Back to her record in the her job as National Security Advisor, people seem to conveniently forget that the United States was attacked on Condi/Bush’s watch, not 8 days or 8 weeks but 8 months into Bush’s administration.  And Condi and her team had been forewarned that terrorists were plotting to use civilian airliners as weapons. Several documents in the public domain, one read aloud during those 9/11 Commission hearings, prove it. In fact, in the two years preceding the attacks, the North American Aerospace Defense Command held exercises simulating hijacked airlines used as weapons to cause mass civilian casualties. Chillingly, one of the imagined targets was the World Trade Center. So when Condi said that the national security apparatus – which she headed – was as surprised as anyone, she was….lying.

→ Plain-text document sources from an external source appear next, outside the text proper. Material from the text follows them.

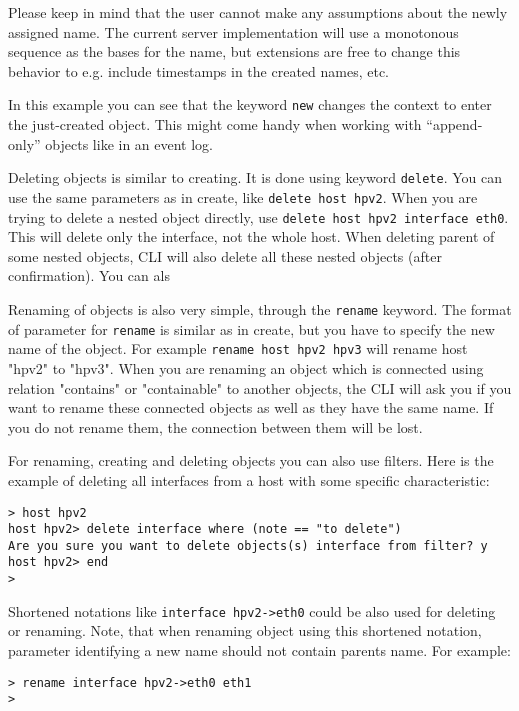 \documentclass[deska]{subfiles}
\begin{document}
Please keep in mind that the user cannot make any assumptions about the newly assigned name.  The current server
implementation will use a monotonous sequence as the bases for the name, but extensions are free to change this behavior
to e.g. include timestamps in the created names, etc.

In this example you can see that the keyword {\tt new} changes the context to enter the just-created object.  This might
come handy when working with ``append-only'' objects like in an event log.

Deleting objects is similar to creating. It is done using keyword {\tt delete}. You can use the same parameters as in
create, like {\tt delete host hpv2}. When you are trying to delete a nested object directly, use {\tt delete host hpv2 interface
eth0}. This will delete only the interface, not the whole host. When deleting parent of some nested objects, CLI will
also delete all these nested objects (after confirmation). You can als

Renaming of objects is also very simple, through the {\tt rename} keyword. The format of
parameter for {\tt rename} is similar as in create, but you have to specify the new name of the object. For example
{\tt rename host hpv2 hpv3} will rename host "hpv2" to "hpv3". When you are renaming an object which is connected using relation
"contains" or "containable" to another objects, the CLI will ask you if you want to rename these connected objects
as well as they have the same name. If you do not rename them, the connection between them will be lost.

For renaming, creating and deleting objects you can also use filters. Here is the example of deleting all interfaces from
a host with some specific characteristic:

\begin{verbatim}
> host hpv2
host hpv2> delete interface where (note == "to delete")
Are you sure you want to delete objects(s) interface from filter? y
host hpv2> end
>
\end{verbatim}

Shortened notations like {\tt interface hpv2->eth0} could be also used for deleting or renaming. Note, that when renaming
object using this shortened notation, parameter identifying a new name should not contain parents name. For example:

\begin{verbatim}
> rename interface hpv2->eth0 eth1
>
\end{verbatim}
\end{document}
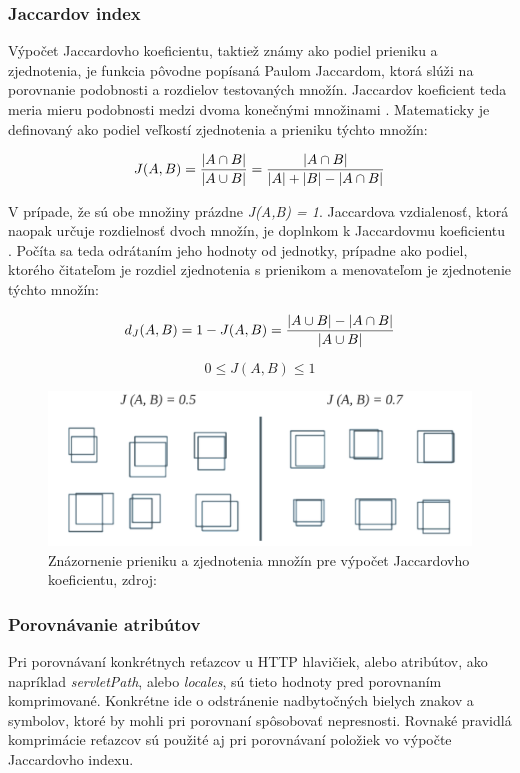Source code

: \documentclass[
  digital, %
  oneside, %
  table,   %
  lof,     %
  nolot,   %
  nocover
]{fithesis3}
\begin{document}
\subsubsection{\bf{Jaccardov index}}
Výpočet Jaccardovho koeficientu, taktiež známy ako podiel prieniku a 
zjednotenia, je funkcia pôvodne popísaná Paulom Jaccardom, ktorá slúži na
porovnanie podobnosti a rozdielov testovaných množín. Jaccardov koeficient teda
meria mieru podobnosti medzi dvoma konečnými množinami \cite{Zezula:2006:SS}. Matematicky je
definovaný ako podiel veľkostí zjednotenia a prieniku týchto množín:

\begin{equation}
 J(A,B) = {{|A \cap B|}\over{|A \cup B|}} = {{|A \cap B|}\over{|A| + |B| - |A \cap B|}}
\end{equation}

V prípade, že sú obe množiny prázdne \textit{J(A,B) = 1}.
Jaccardova vzdialenosť, ktorá naopak určuje rozdielnosť dvoch množín, je
doplnkom k Jaccardovmu koeficientu \cite{Zezula:2006:SS,Kosub:2016:SS}. Počíta sa teda odrátaním jeho hodnoty od
jednotky, prípadne ako podiel, ktorého čitateľom je rozdiel zjednotenia s
prienikom a menovateľom je zjednotenie týchto množín:

\begin{equation}
 d_J(A,B) = 1 - J(A,B) = { { |A \cup B| - |A \cap B| } \over |A \cup B| }
\end{equation}

\begin{equation}
 0\le J(A,B)\le 1
\end{equation}

\begin{figure}[t]
  \centering
    \includegraphics[width=.99\textwidth]{images/footprint-jacc-sets.png}
  \caption{Znázornenie prieniku a zjednotenia množín pre výpočet Jaccardovho
  koeficientu, zdroj: \cite{Zitnick:2014:SS}}
  \label{fig:footprint-jacc-sets}
\end{figure}

\subsubsection{\bf{Porovnávanie atribútov}}
Pri porovnávaní konkrétnych reťazcov u HTTP hlavičiek, alebo atribútov, ako
napríklad \textit{servletPath}, alebo \textit{locales}, sú tieto hodnoty pred
porovnaním komprimované. Konkrétne ide o odstránenie nadbytočných bielych
znakov a symbolov, ktoré by mohli pri porovnaní spôsobovať nepresnosti. Rovnaké
pravidlá komprimácie reťazcov sú použité aj pri porovnávaní položiek vo výpočte Jaccardovho indexu.
\end{document}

As to her legendary steadfastness in the face of criticism, that steadfastness continues in the face of decisions that have been proven disastrous or whose asserted rationale has been proven untrue. Here, one recalls Emerson: "A foolish consistency is the hobgoblin of little minds." Interestingly, Rice has been "flexible" when her position made consistency, er, difficult and uncomfortable. As George Will also pointed out in 2004, in 2000 Rice questioned the use of U.S. military forces in peacekeeping operations, saying "Carrying out civil administration and police functions is simply going to degrade the American capability to do the things America has to do…we don’t need the 82d Airborne escorting kids to kindergarten." Yet the vast majority of what our military is doing in Iraq is "nation-building" and "civil administration." This is but one example of her striking about-faces…such as her sea change since 1999 when called upon to tutor then-Governor Bush in foreign affairs, and she said "I would expect the United State to probably intervene less. I think there has been a somewhat promiscuous use of power in the Cold War era."

Now I remember why I preferred Bush to Gore on foreign policy in 2000. Less interventionist. More humble. Ha ha ha ha ha sniffle.